MATERIAL PROVIDED Start Marker

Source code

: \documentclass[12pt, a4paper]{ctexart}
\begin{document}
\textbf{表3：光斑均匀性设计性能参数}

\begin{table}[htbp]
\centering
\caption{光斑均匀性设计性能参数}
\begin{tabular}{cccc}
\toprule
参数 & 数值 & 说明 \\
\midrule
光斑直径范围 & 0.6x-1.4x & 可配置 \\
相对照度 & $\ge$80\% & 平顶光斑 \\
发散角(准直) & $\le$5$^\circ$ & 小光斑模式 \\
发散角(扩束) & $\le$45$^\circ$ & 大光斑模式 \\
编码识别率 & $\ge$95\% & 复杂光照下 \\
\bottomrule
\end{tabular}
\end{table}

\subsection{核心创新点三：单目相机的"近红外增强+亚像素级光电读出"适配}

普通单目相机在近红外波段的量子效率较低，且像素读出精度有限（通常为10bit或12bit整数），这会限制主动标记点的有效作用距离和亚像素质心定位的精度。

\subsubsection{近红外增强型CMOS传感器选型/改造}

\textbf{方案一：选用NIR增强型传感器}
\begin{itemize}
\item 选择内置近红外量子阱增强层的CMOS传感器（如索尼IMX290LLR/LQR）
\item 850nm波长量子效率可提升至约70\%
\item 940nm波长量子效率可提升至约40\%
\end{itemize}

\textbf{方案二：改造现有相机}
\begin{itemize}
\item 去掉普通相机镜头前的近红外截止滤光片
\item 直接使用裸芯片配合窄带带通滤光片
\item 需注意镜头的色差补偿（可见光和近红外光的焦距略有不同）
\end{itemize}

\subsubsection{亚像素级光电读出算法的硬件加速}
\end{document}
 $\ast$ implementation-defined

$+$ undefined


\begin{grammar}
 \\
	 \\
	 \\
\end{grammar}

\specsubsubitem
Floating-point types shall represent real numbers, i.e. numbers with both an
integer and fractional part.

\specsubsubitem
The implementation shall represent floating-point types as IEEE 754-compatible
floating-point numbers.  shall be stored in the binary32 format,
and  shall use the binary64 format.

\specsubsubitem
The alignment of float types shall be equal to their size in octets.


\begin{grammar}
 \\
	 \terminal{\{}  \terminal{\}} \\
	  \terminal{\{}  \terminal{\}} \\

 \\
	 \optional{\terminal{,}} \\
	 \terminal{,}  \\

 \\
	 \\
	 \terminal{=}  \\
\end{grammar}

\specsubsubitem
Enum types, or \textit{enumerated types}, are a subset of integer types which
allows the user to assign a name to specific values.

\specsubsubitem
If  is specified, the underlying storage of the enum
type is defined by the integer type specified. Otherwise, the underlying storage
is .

MATERIAL PROVIDED End Marker

> **HOW TO COMPLETE THIS TASK**
I need all of the records above retyped exactly, please.

> **TASK OUTPUT**
Source code

: \documentclass[12pt, a4paper]{ctexart}
\begin{document}
\textbf{表3：光斑均匀性设计性能参数}

\begin{table}[htbp]
\centering
\caption{光斑均匀性设计性能参数}
\begin{tabular}{cccc}
\toprule
参数 & 数值 & 说明 \\
\midrule
光斑直径范围 & 0.6x-1.4x & 可配置 \\
相对照度 & $\ge$80\% & 平顶光斑 \\
发散角(准直) & $\le$5$^\circ$ & 小光斑模式 \\
发散角(扩束) & $\le$45$^\circ$ & 大光斑模式 \\
编码识别率 & $\ge$95\% & 复杂光照下 \\
\bottomrule
\end{tabular}
\end{table}

\subsection{核心创新点三：单目相机的"近红外增强+亚像素级光电读出"适配}

普通单目相机在近红外波段的量子效率较低，且像素读出精度有限（通常为10bit或12bit整数），这会限制主动标记点的有效作用距离和亚像素质心定位的精度。

\subsubsection{近红外增强型CMOS传感器选型/改造}

\textbf{方案一：选用NIR增强型传感器}
\begin{itemize}
\item 选择内置近红外量子阱增强层的CMOS传感器（如索尼IMX290LLR/LQR）
\item 850nm波长量子效率可提升至约70\%
\item 940nm波长量子效率可提升至约40\%
\end{itemize}

\textbf{方案二：改造现有相机}
\begin{itemize}
\item 去掉普通相机镜头前的近红外截止滤光片
\item 直接使用裸芯片配合窄带带通滤光片
\item 需注意镜头的色差补偿（可见光和近红外光的焦距略有不同）
\end{itemize}

\subsubsection{亚像素级光电读出算法的硬件加速}
\end{document}
 $\ast$ implementation-defined

$+$ undefined


\begin{grammar}
 \\
	 \\
	 \\
\end{grammar}

\specsubsubitem
Floating-point types shall represent real numbers, i.e. numbers with both an
integer and fractional part.

\specsubsubitem
The implementation shall represent floating-point types as IEEE 754-compatible
floating-point numbers.  shall be stored in the binary32 format,
and  shall use the binary64 format.

\specsubsubitem
The alignment of float types shall be equal to their size in octets.


\begin{grammar}
 \\
	 \terminal{\{}  \terminal{\}} \\
	  \terminal{\{}  \terminal{\}} \\

 \\
	 \optional{\terminal{,}} \\
	 \terminal{,}  \\

 \\
	 \\
	 \terminal{=}  \\
\end{grammar}

\specsubsubitem
Enum types, or \textit{enumerated types}, are a subset of integer types which
allows the user to assign a name to specific values.

\specsubsubitem
If  is specified, the underlying storage of the enum
type is defined by the integer type specified. Otherwise, the underlying storage
is .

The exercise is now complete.